§ Aim of the task: What lines in the following entries hold the word "만들어주세요"? Copy each one.

Material to process START

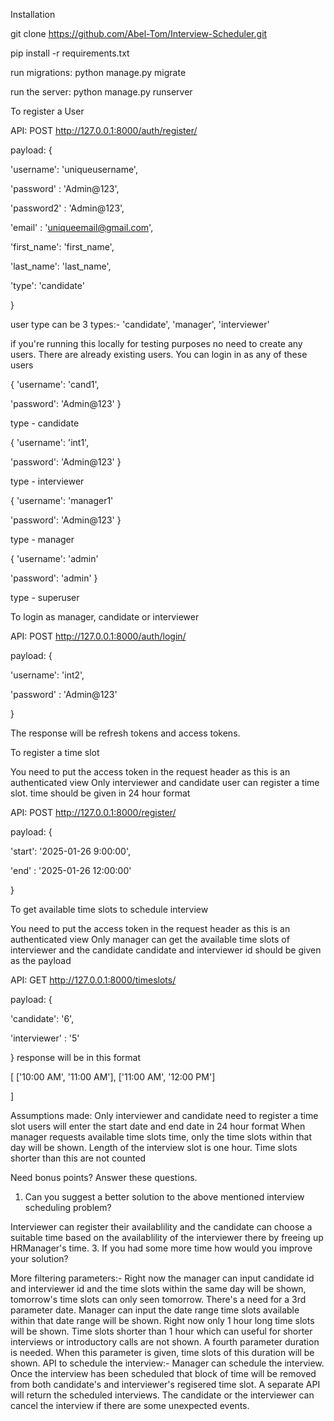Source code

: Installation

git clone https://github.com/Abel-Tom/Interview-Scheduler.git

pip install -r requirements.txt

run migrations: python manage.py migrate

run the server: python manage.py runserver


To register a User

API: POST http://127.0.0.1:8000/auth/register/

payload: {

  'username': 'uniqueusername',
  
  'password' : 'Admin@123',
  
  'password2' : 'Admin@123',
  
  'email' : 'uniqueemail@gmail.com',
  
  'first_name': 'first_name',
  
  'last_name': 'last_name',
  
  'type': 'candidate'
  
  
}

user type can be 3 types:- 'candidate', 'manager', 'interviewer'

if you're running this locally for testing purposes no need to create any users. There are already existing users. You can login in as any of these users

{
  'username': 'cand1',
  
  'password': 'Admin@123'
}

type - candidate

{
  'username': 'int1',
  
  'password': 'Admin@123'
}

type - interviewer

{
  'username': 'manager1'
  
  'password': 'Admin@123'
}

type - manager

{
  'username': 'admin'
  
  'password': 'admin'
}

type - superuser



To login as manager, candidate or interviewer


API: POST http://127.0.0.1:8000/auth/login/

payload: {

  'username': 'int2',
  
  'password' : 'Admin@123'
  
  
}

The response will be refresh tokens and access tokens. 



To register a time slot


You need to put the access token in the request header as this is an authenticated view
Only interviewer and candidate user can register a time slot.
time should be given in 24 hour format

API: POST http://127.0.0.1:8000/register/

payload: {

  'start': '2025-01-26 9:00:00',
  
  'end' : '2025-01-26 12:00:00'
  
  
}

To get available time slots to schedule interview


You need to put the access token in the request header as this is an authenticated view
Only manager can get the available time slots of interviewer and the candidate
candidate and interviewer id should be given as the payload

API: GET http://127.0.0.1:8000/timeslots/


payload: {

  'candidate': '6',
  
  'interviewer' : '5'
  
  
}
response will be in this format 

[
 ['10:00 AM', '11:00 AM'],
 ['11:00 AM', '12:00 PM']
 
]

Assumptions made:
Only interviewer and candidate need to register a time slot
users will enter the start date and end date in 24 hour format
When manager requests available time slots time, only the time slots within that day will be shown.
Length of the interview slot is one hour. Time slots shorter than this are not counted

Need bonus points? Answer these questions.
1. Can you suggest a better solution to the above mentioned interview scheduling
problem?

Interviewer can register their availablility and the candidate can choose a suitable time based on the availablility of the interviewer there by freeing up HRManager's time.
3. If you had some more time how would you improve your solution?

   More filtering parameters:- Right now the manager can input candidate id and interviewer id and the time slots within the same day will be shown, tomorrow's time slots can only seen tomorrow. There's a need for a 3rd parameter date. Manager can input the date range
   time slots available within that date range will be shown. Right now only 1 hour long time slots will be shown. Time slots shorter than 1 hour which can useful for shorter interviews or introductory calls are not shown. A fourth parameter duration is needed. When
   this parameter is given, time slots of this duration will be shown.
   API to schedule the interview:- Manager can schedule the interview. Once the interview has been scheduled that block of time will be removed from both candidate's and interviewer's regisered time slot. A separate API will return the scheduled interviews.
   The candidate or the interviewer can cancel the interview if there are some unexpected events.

Material to process END
Material to process START

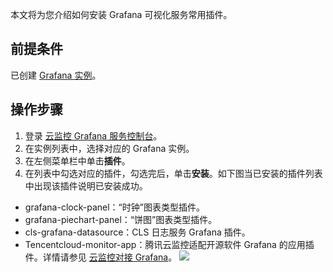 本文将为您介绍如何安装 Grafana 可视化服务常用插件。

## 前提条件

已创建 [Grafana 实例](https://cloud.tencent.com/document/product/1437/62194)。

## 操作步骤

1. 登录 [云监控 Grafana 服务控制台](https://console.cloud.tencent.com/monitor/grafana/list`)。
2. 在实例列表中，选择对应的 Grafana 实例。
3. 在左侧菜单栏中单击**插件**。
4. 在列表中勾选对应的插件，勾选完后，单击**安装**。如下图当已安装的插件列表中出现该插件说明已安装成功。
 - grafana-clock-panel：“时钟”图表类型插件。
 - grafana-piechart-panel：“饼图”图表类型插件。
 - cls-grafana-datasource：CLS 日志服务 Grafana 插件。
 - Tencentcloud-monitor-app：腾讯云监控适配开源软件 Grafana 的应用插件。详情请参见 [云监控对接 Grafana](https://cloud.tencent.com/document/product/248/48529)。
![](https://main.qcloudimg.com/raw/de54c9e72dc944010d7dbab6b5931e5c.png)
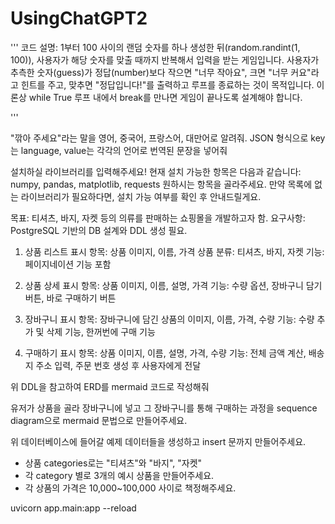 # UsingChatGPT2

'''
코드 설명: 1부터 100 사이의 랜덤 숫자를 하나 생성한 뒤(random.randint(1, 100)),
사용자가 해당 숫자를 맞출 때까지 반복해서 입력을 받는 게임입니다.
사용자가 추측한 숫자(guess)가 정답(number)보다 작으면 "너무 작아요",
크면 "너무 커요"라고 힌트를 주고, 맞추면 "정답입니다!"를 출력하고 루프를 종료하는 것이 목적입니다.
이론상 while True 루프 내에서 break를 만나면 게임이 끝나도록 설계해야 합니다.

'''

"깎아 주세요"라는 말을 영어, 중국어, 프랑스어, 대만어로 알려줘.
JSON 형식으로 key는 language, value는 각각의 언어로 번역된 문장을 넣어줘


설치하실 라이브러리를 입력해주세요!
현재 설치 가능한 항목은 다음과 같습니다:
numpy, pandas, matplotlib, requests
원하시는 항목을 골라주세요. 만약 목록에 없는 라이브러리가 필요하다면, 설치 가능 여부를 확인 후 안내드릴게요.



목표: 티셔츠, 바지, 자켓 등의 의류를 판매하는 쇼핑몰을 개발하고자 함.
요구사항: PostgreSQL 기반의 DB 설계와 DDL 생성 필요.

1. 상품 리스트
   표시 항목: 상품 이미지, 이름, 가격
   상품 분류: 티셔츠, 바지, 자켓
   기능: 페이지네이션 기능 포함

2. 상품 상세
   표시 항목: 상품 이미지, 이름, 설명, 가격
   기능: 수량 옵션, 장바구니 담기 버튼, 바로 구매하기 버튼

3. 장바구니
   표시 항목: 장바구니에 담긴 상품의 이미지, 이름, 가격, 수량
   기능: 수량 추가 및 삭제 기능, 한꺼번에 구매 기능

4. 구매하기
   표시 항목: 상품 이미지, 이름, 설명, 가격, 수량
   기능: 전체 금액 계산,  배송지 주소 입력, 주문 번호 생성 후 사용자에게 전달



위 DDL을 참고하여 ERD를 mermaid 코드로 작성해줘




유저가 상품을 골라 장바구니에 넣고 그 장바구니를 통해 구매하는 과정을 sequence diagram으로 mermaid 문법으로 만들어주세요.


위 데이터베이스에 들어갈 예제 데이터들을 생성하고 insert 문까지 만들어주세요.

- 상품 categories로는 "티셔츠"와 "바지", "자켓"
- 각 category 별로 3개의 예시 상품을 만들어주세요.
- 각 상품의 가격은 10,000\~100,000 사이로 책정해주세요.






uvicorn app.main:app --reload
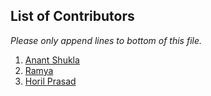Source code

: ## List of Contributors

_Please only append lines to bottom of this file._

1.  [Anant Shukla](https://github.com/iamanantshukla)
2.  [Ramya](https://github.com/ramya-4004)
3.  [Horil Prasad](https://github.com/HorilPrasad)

Material to process END
Material to process START

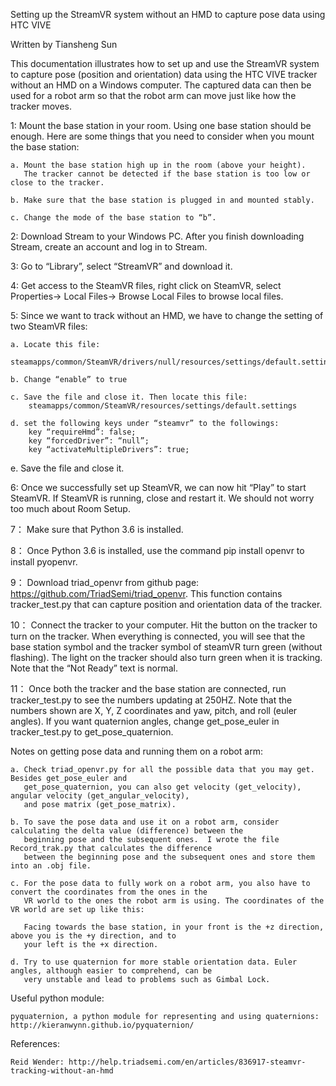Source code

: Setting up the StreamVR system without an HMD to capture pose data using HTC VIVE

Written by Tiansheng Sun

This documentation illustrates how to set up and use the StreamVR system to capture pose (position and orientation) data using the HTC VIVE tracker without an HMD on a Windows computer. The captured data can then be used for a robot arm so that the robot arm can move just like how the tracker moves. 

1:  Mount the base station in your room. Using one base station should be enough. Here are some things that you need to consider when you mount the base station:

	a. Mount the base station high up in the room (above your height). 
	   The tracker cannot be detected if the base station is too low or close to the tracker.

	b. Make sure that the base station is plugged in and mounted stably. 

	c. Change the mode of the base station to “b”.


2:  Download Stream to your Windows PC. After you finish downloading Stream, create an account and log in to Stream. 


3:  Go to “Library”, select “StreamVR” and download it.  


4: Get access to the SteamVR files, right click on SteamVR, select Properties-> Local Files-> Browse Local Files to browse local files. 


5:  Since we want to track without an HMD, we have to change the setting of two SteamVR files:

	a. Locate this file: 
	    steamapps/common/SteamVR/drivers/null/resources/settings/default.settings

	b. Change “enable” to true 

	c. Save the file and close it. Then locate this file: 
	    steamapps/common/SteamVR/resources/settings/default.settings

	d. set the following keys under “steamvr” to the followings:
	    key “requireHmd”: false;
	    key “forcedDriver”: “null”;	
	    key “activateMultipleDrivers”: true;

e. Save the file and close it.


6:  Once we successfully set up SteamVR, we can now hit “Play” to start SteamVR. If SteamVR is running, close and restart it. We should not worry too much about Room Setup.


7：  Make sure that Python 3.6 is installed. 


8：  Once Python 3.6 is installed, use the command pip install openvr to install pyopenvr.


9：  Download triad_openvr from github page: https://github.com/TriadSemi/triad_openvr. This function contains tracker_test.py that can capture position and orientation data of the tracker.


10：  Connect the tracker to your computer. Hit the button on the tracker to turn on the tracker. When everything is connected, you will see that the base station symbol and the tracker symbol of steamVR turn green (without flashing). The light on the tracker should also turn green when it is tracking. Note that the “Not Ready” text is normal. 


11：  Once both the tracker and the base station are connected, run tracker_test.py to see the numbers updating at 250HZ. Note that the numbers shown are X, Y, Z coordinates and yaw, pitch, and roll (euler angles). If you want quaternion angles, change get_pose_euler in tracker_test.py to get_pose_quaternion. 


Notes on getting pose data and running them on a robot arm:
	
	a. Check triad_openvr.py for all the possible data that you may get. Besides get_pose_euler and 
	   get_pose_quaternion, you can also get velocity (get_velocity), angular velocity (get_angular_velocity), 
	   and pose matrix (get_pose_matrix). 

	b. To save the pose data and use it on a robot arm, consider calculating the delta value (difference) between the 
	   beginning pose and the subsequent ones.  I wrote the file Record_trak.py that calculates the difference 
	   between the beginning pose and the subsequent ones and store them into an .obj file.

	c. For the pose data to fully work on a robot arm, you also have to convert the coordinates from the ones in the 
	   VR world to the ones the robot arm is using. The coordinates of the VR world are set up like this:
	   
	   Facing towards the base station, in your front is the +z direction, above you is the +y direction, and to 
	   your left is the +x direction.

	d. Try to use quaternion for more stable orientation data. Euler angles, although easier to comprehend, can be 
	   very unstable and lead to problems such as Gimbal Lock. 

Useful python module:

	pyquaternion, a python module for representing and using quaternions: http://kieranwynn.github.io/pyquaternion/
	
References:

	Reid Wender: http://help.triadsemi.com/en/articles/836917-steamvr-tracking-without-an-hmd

Material to process END

§ The answer:
유저가 상품을 골라 장바구니에 넣고 그 장바구니를 통해 구매하는 과정을 sequence diagram으로 mermaid 문법으로 만들어주세요.
위 데이터베이스에 들어갈 예제 데이터들을 생성하고 insert 문까지 만들어주세요.
- 각 category 별로 3개의 예시 상품을 만들어주세요.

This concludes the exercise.